● Stored data
== Segment start ==
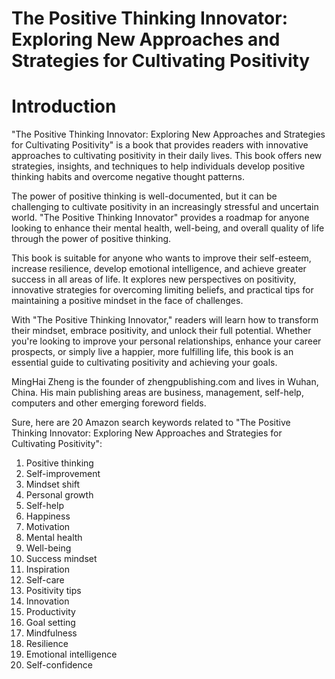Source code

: # The Positive Thinking Innovator: Exploring New Approaches and Strategies for Cultivating Positivity

# Introduction

"The Positive Thinking Innovator: Exploring New Approaches and Strategies for Cultivating Positivity" is a book that provides readers with innovative approaches to cultivating positivity in their daily lives. This book offers new strategies, insights, and techniques to help individuals develop positive thinking habits and overcome negative thought patterns.

The power of positive thinking is well-documented, but it can be challenging to cultivate positivity in an increasingly stressful and uncertain world. "The Positive Thinking Innovator" provides a roadmap for anyone looking to enhance their mental health, well-being, and overall quality of life through the power of positive thinking.

This book is suitable for anyone who wants to improve their self-esteem, increase resilience, develop emotional intelligence, and achieve greater success in all areas of life. It explores new perspectives on positivity, innovative strategies for overcoming limiting beliefs, and practical tips for maintaining a positive mindset in the face of challenges.

With "The Positive Thinking Innovator," readers will learn how to transform their mindset, embrace positivity, and unlock their full potential. Whether you're looking to improve your personal relationships, enhance your career prospects, or simply live a happier, more fulfilling life, this book is an essential guide to cultivating positivity and achieving your goals.

MingHai Zheng is the founder of zhengpublishing.com and lives in Wuhan, China. His main publishing areas are business, management, self-help, computers and other emerging foreword fields.



Sure, here are 20 Amazon search keywords related to "The Positive Thinking Innovator: Exploring New Approaches and Strategies for Cultivating Positivity":

1. Positive thinking
2. Self-improvement
3. Mindset shift
4. Personal growth
5. Self-help
6. Happiness
7. Motivation
8. Mental health
9. Well-being
10. Success mindset
11. Inspiration
12. Self-care
13. Positivity tips
14. Innovation
15. Productivity
16. Goal setting
17. Mindfulness
18. Resilience
19. Emotional intelligence
20. Self-confidence

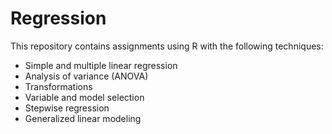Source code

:# Regression
This repository contains assignments using R with the following techniques: 

* Simple and multiple linear regression
* Analysis of variance (ANOVA)
* Transformations
* Variable and model selection
* Stepwise regression
* Generalized linear modeling
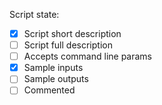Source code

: 

Script state:
 - [x] Script short description
 - [ ] Script full description
 - [ ] Accepts command line params
 - [x] Sample inputs
 - [ ] Sample outputs
 - [ ] Commented
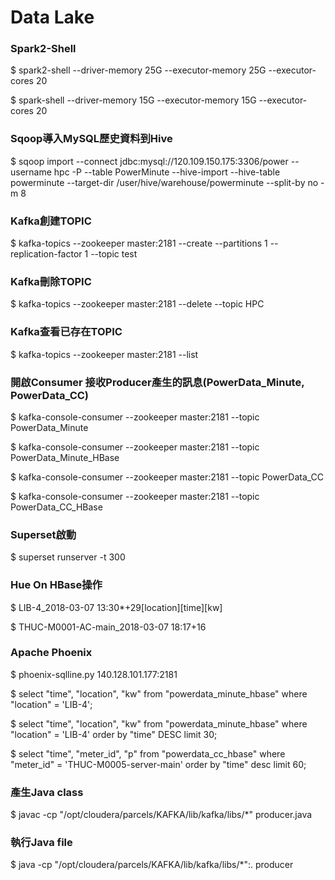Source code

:Data Lake
============
### Spark2-Shell
$ spark2-shell --driver-memory 25G --executor-memory 25G --executor-cores 20

$ spark-shell --driver-memory 15G --executor-memory 15G --executor-cores 20

### Sqoop導入MySQL歷史資料到Hive
$ sqoop import --connect jdbc:mysql://120.109.150.175:3306/power --username hpc -P --table PowerMinute --hive-import --hive-table powerminute --target-dir /user/hive/warehouse/powerminute --split-by no -m 8

### Kafka創建TOPIC
$ kafka-topics --zookeeper master:2181 --create --partitions 1 --replication-factor 1 --topic test

### Kafka刪除TOPIC
$ kafka-topics --zookeeper master:2181 --delete --topic HPC


### Kafka查看已存在TOPIC
$ kafka-topics --zookeeper master:2181 --list

### 開啟Consumer 接收Producer產生的訊息(PowerData_Minute, PowerData_CC)

$ kafka-console-consumer --zookeeper master:2181 --topic PowerData_Minute

$ kafka-console-consumer --zookeeper master:2181 --topic PowerData_Minute_HBase

$ kafka-console-consumer --zookeeper master:2181 --topic PowerData_CC

$ kafka-console-consumer --zookeeper master:2181 --topic PowerData_CC_HBase

### Superset啟動
$ superset runserver -t 300

### Hue On HBase操作
$ LIB-4_2018-03-07 13:30*+29[location][time][kw]

$ THUC-M0001-AC-main_2018-03-07 18:17+16

### Apache Phoenix
$ phoenix-sqlline.py 140.128.101.177:2181

$ select "time", "location", "kw" from "powerdata_minute_hbase" where "location" = 'LIB-4';

$ select "time", "location", "kw" from "powerdata_minute_hbase" where "location" = 'LIB-4' order by "time" DESC limit 30;

$ select "time", "meter_id", "p" from "powerdata_cc_hbase" where "meter_id" = 'THUC-M0005-server-main' order by "time" desc limit 60;

### 產生Java class
$ javac -cp "/opt/cloudera/parcels/KAFKA/lib/kafka/libs/*" producer.java

### 執行Java file
$ java -cp "/opt/cloudera/parcels/KAFKA/lib/kafka/libs/*":. producer
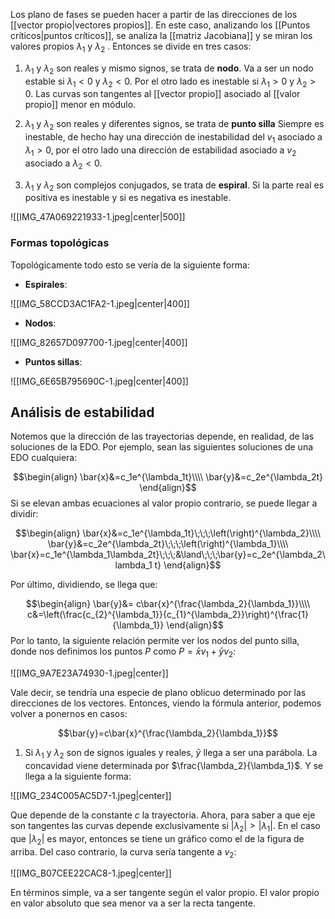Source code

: 
Los plano de fases se pueden hacer a partir de las direcciones de los [[vector propio|vectores propios]]. En este caso, analizando los [[Puntos críticos|puntos críticos]], se analiza la [[matriz Jacobiana]] y se miran los valores propios $\lambda_1$ y $\lambda_2$ . Entonces se divide en tres casos: 

1. $\lambda_1$ y $\lambda_2$ son reales y mismo signos, se trata de **nodo**. Va a ser un nodo estable si $\lambda_1 < 0$ y $\lambda_2 < 0$. Por el otro lado es inestable si $\lambda_1 > 0$ y $\lambda_2 > 0$. Las curvas son tangentes al [[vector propio]] asociado al [[valor propio]] menor en módulo. 

2. $\lambda_1$ y $\lambda_2$ son reales y diferentes signos, se trata de **punto silla**  Siempre es inestable, de hecho hay una dirección de inestabilidad del $v_1$ asociado a $\lambda_1 >0$, por el otro lado una dirección de estabilidad asociado a $v_2$ asociado a $\lambda_2 < 0$. 

3. $\lambda_1$ y $\lambda_2$ son complejos conjugados, se trata de **espiral**. Si la parte real es positiva es inestable y si es negativa es inestable. 

![[IMG_47A069221933-1.jpeg|center|500]]


### Formas topológicas 

Topológicamente todo esto se vería de la siguiente forma: 

- **Espirales**: 

![[IMG_58CCD3AC1FA2-1.jpeg|center|400]]

- **Nodos**: 

![[IMG_82657D097700-1.jpeg|center|400]]


- **Puntos sillas**: 

![[IMG_6E65B795690C-1.jpeg|center|400]]


## Análisis de estabilidad 

Notemos que la dirección de las trayectorias depende, en realidad, de las soluciones de la EDO. Por ejemplo, sean las siguientes soluciones de una EDO cualquiera: 

$$\begin{align}
\bar{x}&=c_1e^{\lambda_1t}\\\\
\bar{y}&=c_2e^{\lambda_2t}
\end{align}$$ 
Si se elevan ambas ecuaciones al valor propio contrario, se puede llegar a dividir: 

$$\begin{align}
\bar{x}&=c_1e^{\lambda_1t}\;\;\;\left(\right)^{\lambda_2}\\\\
\bar{y}&=c_2e^{\lambda_2t}\;\;\;\left(\right)^{\lambda_1}\\\\
\bar{x}=c_1e^{\lambda_1\lambda_2t}\;\;\;&\land\;\;\;\bar{y}=c_2e^{\lambda_2\lambda_1 t}
\end{align}$$

Por último, dividiendo, se llega que: 

$$\begin{align}
\bar{y}&= c\bar{x}^{\frac{\lambda_2}{\lambda_1}}\\\\
c&=\left(\frac{c_{2}^{\lambda_1}}{c_{1}^{\lambda_2}}\right)^{\frac{1}{\lambda_1}}
\end{align}$$ 
Por lo tanto, la siguiente relación permite ver los nodos del punto silla, donde nos definimos los puntos $P$ como $P=\bar{x}v_1 + \bar{y}v_2$:

![[IMG_9A7E23A74930-1.jpeg|center]]

Vale decir, se tendría una especie de plano oblicuo determinado por las direcciones de los vectores. Entonces, viendo la fórmula anterior, podemos volver a ponernos en casos: 

$$\bar{y}=c\bar{x}^{\frac{\lambda_2}{\lambda_1}}$$ 
1. Si $\lambda_1$ y $\lambda_2$ son de signos iguales y reales, $\bar{y}$ llega a ser una parábola. La concavidad viene determinada por $\frac{\lambda_2}{\lambda_1}$. Y se llega a la siguiente forma: 

![[IMG_234C005AC5D7-1.jpeg|center]]

Que depende de la constante $c$ la trayectoria. Ahora, para saber a que eje son tangentes las curvas depende exclusivamente si $\vert\lambda_2\vert > \vert\lambda_1\vert$. En el caso que $\vert\lambda_2\vert$ es mayor, entonces se tiene un gráfico como el de la figura de arriba. Del caso contrario, la curva sería tangente a $v_2$: 

![[IMG_B07CEE22CAC8-1.jpeg|center]]

En términos simple, va a ser tangente según el valor propio. El valor propio en valor absoluto que sea menor va a ser la recta tangente.
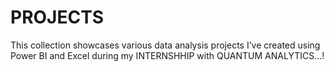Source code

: # PROJECTS
 This collection showcases various data analysis projects I’ve created using Power BI and Excel during my INTERNSHHIP with QUANTUM ANALYTICS...!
== Segment end ==
● What the task requires
Look through the entries above; copy each line where the string "topics" appears.

● Result below
$ kafka-topics --zookeeper master:2181 --create --partitions 1 --replication-factor 1 --topic test
$ kafka-topics --zookeeper master:2181 --delete --topic HPC
$ kafka-topics --zookeeper master:2181 --list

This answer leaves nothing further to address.